Fortunately, if a website is structured appropriately, Excel contains all the tools necessary to automate the process of paging through and acquiring all the desired data; relatively quickly and efficiently. An advantage of using Excel is its relative ease of use and a high degree of familiarity among many business professionals and programmers, and relative familiarity among students. Excel is an excellent tool for analyzing data, including charts, sorting, filtering, and data modeling, among many used. Additionally, Excel has VBA programming capabilities that allow one to use a subset of Visual Basic to automate and manipulate Excel and other Microsoft applications, including access to the COM and ActiveX Objects, as well as a multitude of builtin functions.
This case describes the methodology for programmatically extracting hundreds and thousands of historical stock price data over hundreds of webpages from Yahoo's Finance website using the Excel Web Query tool. The stock price data example is being used since the website structure accommodates use of Excel in the manner described, and the task is very similar to how one would go about extracting data from numerous other structurally similar websites. Additionally, Yahoo has no express policies preventing programmatic data extraction. As such, Section 2 describes the manual technique for extracting a single page of records, while Section 6 describes the fully automated programmatic approach returning thousands of records across hundreds of webpages.

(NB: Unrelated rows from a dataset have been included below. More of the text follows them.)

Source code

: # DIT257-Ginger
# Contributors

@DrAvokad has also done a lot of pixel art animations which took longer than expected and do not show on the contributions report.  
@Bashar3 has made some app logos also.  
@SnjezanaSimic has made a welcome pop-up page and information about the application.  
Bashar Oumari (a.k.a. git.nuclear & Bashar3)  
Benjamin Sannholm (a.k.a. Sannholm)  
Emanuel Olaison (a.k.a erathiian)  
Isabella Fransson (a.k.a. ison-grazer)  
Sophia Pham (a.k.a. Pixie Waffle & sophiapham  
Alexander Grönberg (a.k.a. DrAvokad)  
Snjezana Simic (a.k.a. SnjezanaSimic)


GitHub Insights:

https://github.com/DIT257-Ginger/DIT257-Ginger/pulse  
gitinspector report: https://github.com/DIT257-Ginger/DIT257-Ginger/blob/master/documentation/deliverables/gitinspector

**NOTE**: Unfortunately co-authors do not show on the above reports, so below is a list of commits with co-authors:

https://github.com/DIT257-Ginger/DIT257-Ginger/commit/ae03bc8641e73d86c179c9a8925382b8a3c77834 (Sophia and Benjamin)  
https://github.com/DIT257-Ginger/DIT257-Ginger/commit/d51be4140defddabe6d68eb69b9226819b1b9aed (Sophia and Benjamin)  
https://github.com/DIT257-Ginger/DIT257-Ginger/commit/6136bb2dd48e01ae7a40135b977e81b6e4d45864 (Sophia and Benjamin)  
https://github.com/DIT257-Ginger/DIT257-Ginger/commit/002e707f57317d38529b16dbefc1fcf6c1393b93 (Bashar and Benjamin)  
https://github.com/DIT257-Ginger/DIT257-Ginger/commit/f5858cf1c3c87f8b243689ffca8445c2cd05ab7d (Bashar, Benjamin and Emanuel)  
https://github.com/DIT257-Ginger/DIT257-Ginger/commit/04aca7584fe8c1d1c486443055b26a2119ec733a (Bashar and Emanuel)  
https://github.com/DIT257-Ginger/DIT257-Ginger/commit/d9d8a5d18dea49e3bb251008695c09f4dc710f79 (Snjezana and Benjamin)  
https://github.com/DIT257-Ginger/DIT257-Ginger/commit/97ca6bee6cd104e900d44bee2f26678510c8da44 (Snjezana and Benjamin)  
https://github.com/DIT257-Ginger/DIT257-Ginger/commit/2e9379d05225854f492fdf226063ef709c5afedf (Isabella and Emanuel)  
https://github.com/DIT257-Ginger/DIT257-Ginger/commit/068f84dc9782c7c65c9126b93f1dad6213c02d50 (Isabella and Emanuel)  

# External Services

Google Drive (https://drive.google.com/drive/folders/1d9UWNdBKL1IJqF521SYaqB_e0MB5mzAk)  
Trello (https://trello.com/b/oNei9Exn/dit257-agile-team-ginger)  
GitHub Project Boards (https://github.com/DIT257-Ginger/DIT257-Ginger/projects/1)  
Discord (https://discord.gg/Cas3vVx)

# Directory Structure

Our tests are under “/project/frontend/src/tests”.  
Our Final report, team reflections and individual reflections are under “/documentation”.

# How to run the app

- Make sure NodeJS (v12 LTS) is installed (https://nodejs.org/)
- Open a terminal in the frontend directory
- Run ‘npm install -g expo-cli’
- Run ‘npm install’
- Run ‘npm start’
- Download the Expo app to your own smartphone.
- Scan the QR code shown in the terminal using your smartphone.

Section 3 discusses webpage structure which is essential in the automation process, and Section 4 discusses discovery in the context of Yahoo's Finance webpage structure. Section 5 provides the necessary overview of Excel and VBA required to automate the data extraction. One should note that the Yahoo Finance historical prices webpage has a downloadable csv file containing all the data over the specified period of data. Nevertheless, this case is to illustrate a program when no such file or other data extraction technology is readily available.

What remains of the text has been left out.